Komentarze do "Metale"

  1. chujowiczu! zarabiaj z kluu.pl, bez działalności gospodarczej, konto automatycznie weryfikowane
  2. Bo to są ludzie, którzy myślą na odwrót

    0

    1
    Odpowiedz
  3. Metale podsumowane. Jakby ktoś zastanawiał się co sądzić o tej zjebanej subkulturze, to tu jest szczera prawda.

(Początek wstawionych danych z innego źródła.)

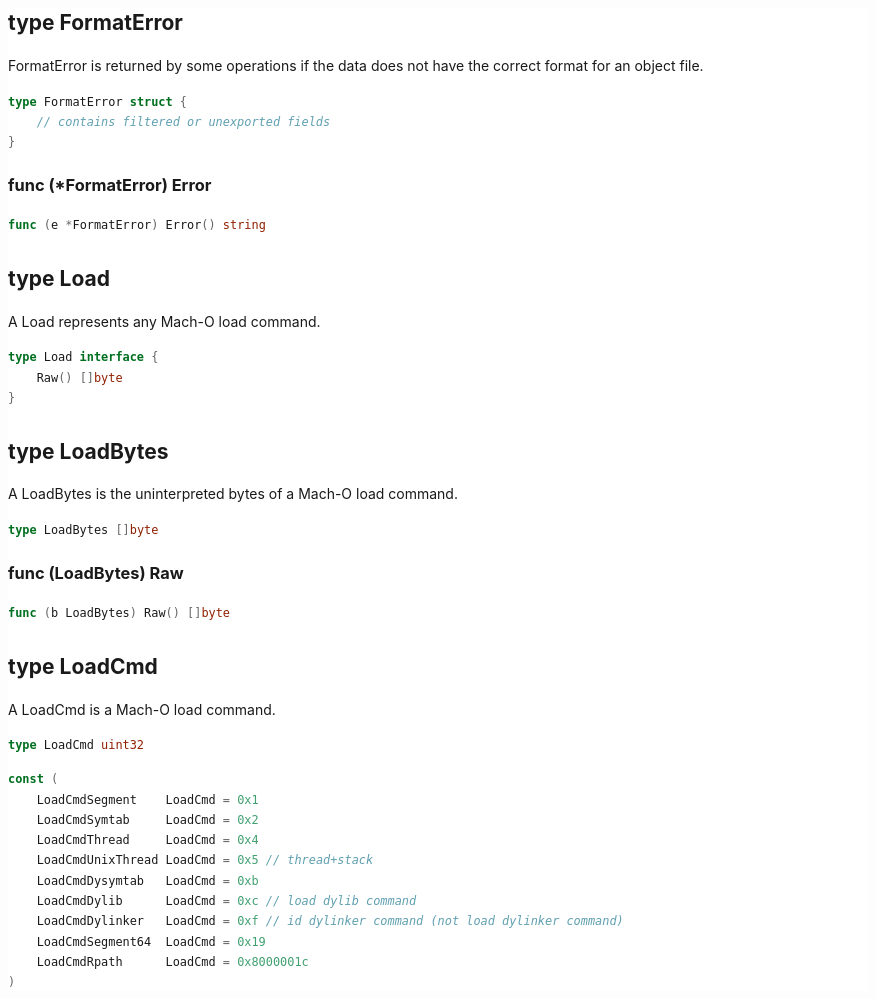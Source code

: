 type FormatError 
----------------

FormatError is returned by some operations if the data does not have the
correct format for an object file.

```go
type FormatError struct {
    // contains filtered or unexported fields
}
```

### func (\*FormatError) Error 

```go
func (e *FormatError) Error() string
```

type Load 
---------

A Load represents any Mach-O load command.

```go
type Load interface {
    Raw() []byte
}
```

type LoadBytes 
--------------

A LoadBytes is the uninterpreted bytes of a Mach-O load command.

```go
type LoadBytes []byte
```

### func (LoadBytes) Raw 

```go
func (b LoadBytes) Raw() []byte
```

type LoadCmd 
------------

A LoadCmd is a Mach-O load command.

```go
type LoadCmd uint32
```

```go
const (
    LoadCmdSegment    LoadCmd = 0x1
    LoadCmdSymtab     LoadCmd = 0x2
    LoadCmdThread     LoadCmd = 0x4
    LoadCmdUnixThread LoadCmd = 0x5 // thread+stack
    LoadCmdDysymtab   LoadCmd = 0xb
    LoadCmdDylib      LoadCmd = 0xc // load dylib command
    LoadCmdDylinker   LoadCmd = 0xf // id dylinker command (not load dylinker command)
    LoadCmdSegment64  LoadCmd = 0x19
    LoadCmdRpath      LoadCmd = 0x8000001c
)
```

Postawiłbym autorowi piwo, gdybym tylko mógł.

    1

    1
    Odpowiedz
  4. Lepiej używać kabla jako paska, niż jako pętelki zaciskającej się na szyi.

    2

    0
    Odpowiedz
    1. Gdzie sa tacy swietni ludzi masz ode mnie browara w piekle

      0

      0
      Odpowiedz
  5. No zobacz, patch, jaki mam pasek do spodni!

    0

    0
    Odpowiedz
  6. Musiales miec wyjatkowego pecha, mam sporo znajomych metalowcow i nie pasuje do nich przedstawiony przez Ciebie ich obraz, sam metalowcem nie jestem, ale w kazdej subkulturze sa zjeby… pozdrowienia!

    4

    0
    Odpowiedz
  7. jak piszesz „se” to wcale się nie dziwię, że udowadniają ci, że nie ogarniasz 🙂

    4

    1
    Odpowiedz
  8. Metal to ci chyba spadł na łeb, i to ciężki, znaczy się heavy.

    2

    0
    Odpowiedz
  9. A ciupciał się pan z geek girl na patrz-panelu panie kolego?

    1

    0
    Odpowiedz
  10. Poprostu popadłeś w chujowe towarzycho metalowe. Sama jeatem metlaówą i obracam się w tym towarzystwie, ale ci ludzie są zajebiści.